*PROBLEM STATEMENT*:
Reproduce the data in full, exactly as given, leaving images out.

*TASK MATERIAL*:
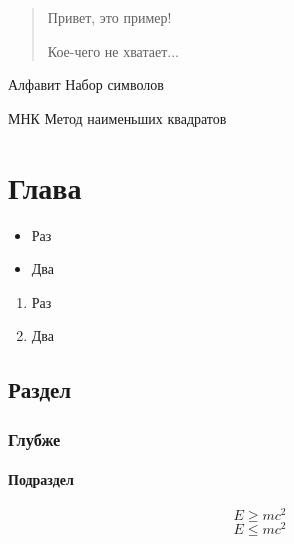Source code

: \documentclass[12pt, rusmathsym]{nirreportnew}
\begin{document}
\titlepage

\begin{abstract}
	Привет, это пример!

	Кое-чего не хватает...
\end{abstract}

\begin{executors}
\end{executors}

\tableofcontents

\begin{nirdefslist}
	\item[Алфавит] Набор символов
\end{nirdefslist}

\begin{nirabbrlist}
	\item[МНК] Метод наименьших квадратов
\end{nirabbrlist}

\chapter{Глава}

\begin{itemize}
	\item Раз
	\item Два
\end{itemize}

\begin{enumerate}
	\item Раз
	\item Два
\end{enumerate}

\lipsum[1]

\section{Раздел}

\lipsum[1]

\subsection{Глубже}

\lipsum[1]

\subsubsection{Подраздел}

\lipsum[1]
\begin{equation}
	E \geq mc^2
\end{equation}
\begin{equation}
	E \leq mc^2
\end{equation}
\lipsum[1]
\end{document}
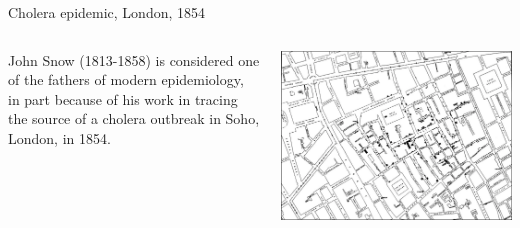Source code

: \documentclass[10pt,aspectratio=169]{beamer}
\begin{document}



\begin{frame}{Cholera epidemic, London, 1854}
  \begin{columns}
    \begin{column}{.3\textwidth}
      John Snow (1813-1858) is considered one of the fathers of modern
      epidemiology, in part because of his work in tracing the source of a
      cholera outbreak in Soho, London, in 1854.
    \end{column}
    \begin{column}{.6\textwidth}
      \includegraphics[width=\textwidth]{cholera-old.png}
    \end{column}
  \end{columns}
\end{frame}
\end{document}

*RESPONSE TO THIS TASK*:
Source code

: \documentclass[12pt, rusmathsym]{nirreportnew}
\begin{document}
\titlepage

\begin{abstract}
	Привет, это пример!

	Кое-чего не хватает...
\end{abstract}

\begin{executors}
\end{executors}

\tableofcontents

\begin{nirdefslist}
	\item[Алфавит] Набор символов
\end{nirdefslist}

\begin{nirabbrlist}
	\item[МНК] Метод наименьших квадратов
\end{nirabbrlist}

\chapter{Глава}

\begin{itemize}
	\item Раз
	\item Два
\end{itemize}

\begin{enumerate}
	\item Раз
	\item Два
\end{enumerate}

\lipsum[1]

\section{Раздел}

\lipsum[1]

\subsection{Глубже}

\lipsum[1]

\subsubsection{Подраздел}

\lipsum[1]
\begin{equation}
	E \geq mc^2
\end{equation}
\begin{equation}
	E \leq mc^2
\end{equation}
\lipsum[1]
\end{document}
Source code

: \documentclass[10pt,aspectratio=169]{beamer}
\begin{document}



\begin{frame}{Cholera epidemic, London, 1854}
  \begin{columns}
    \begin{column}{.3\textwidth}
      John Snow (1813-1858) is considered one of the fathers of modern
      epidemiology, in part because of his work in tracing the source of a
      cholera outbreak in Soho, London, in 1854.
    \end{column}
    \begin{column}{.6\textwidth}
      \includegraphics[width=\textwidth]{cholera-old.png}
    \end{column}
  \end{columns}
\end{frame}
\end{document}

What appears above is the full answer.